Records from a dataset:
==============================
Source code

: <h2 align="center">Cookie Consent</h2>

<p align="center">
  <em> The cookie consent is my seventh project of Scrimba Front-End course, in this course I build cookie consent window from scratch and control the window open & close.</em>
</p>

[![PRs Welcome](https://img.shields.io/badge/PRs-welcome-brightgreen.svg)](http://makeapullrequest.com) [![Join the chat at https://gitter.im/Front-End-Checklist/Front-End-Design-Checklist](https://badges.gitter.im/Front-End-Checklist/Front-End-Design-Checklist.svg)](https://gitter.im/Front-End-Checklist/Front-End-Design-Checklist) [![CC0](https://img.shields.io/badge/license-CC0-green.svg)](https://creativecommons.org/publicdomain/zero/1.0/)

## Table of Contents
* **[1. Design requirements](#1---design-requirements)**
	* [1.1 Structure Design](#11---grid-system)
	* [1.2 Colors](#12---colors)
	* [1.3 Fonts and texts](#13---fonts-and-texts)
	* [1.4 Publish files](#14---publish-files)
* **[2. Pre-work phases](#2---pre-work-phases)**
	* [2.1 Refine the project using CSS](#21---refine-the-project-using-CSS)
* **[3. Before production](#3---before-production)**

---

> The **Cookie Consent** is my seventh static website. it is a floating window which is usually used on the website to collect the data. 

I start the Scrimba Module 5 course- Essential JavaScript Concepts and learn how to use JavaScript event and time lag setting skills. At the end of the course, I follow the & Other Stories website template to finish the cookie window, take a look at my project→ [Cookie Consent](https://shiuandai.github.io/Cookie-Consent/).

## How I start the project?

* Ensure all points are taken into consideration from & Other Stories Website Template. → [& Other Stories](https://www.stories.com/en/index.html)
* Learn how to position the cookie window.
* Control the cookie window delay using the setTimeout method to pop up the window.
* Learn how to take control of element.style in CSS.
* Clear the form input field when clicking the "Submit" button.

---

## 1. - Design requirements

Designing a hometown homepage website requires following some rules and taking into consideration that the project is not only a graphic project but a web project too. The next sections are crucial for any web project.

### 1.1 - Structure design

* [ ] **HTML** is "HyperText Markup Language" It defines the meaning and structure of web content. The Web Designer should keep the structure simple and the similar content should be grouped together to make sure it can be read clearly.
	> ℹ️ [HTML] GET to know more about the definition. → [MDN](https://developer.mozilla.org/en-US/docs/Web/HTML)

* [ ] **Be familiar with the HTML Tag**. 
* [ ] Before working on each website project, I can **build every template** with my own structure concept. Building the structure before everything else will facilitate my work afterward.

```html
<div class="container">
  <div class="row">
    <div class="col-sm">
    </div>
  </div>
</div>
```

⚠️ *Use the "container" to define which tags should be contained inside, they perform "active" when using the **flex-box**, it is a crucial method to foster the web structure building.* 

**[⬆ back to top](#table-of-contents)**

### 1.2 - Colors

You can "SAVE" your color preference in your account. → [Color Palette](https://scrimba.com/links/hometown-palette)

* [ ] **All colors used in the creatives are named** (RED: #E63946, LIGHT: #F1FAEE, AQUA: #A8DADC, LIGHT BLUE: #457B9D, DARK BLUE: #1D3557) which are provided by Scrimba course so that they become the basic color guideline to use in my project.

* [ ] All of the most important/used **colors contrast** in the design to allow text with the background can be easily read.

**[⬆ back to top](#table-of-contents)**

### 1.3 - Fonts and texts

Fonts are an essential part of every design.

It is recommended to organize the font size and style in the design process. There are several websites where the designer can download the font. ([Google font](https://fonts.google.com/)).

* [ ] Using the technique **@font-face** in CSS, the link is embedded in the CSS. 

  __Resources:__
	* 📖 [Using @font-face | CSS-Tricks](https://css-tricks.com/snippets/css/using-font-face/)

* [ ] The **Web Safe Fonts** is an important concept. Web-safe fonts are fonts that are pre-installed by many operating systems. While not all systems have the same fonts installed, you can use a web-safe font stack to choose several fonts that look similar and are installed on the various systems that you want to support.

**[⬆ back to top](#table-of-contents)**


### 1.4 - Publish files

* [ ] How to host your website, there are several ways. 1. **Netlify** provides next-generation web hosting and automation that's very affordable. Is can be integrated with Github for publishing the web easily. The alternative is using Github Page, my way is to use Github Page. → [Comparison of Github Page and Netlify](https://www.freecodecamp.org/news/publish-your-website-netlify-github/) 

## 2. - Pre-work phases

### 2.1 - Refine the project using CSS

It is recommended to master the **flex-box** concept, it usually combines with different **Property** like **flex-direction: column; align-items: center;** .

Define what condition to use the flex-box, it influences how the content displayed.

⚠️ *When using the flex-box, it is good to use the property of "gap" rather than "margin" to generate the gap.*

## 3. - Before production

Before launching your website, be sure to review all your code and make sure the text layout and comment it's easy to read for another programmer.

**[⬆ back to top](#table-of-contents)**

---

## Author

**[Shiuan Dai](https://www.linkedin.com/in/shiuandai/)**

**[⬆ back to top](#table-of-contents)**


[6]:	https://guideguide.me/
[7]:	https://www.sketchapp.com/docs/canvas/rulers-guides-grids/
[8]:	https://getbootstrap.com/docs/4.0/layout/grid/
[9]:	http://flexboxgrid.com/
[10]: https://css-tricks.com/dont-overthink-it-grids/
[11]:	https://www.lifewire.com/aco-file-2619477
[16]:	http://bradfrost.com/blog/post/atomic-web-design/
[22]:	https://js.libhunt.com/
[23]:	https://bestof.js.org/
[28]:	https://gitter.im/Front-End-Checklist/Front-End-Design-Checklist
==============================
Please copy the lines above from the line with "collect the data." up to and including the line with "[& Other Stories](https://www.stories.com/en/index.html)", exactly as written and with nothing else.

> The **Cookie Consent** is my seventh static website. it is a floating window which is usually used on the website to collect the data. 

I start the Scrimba Module 5 course- Essential JavaScript Concepts and learn how to use JavaScript event and time lag setting skills. At the end of the course, I follow the & Other Stories website template to finish the cookie window, take a look at my project→ [Cookie Consent](https://shiuandai.github.io/Cookie-Consent/).

## How I start the project?

* Ensure all points are taken into consideration from & Other Stories Website Template. → [& Other Stories](https://www.stories.com/en/index.html)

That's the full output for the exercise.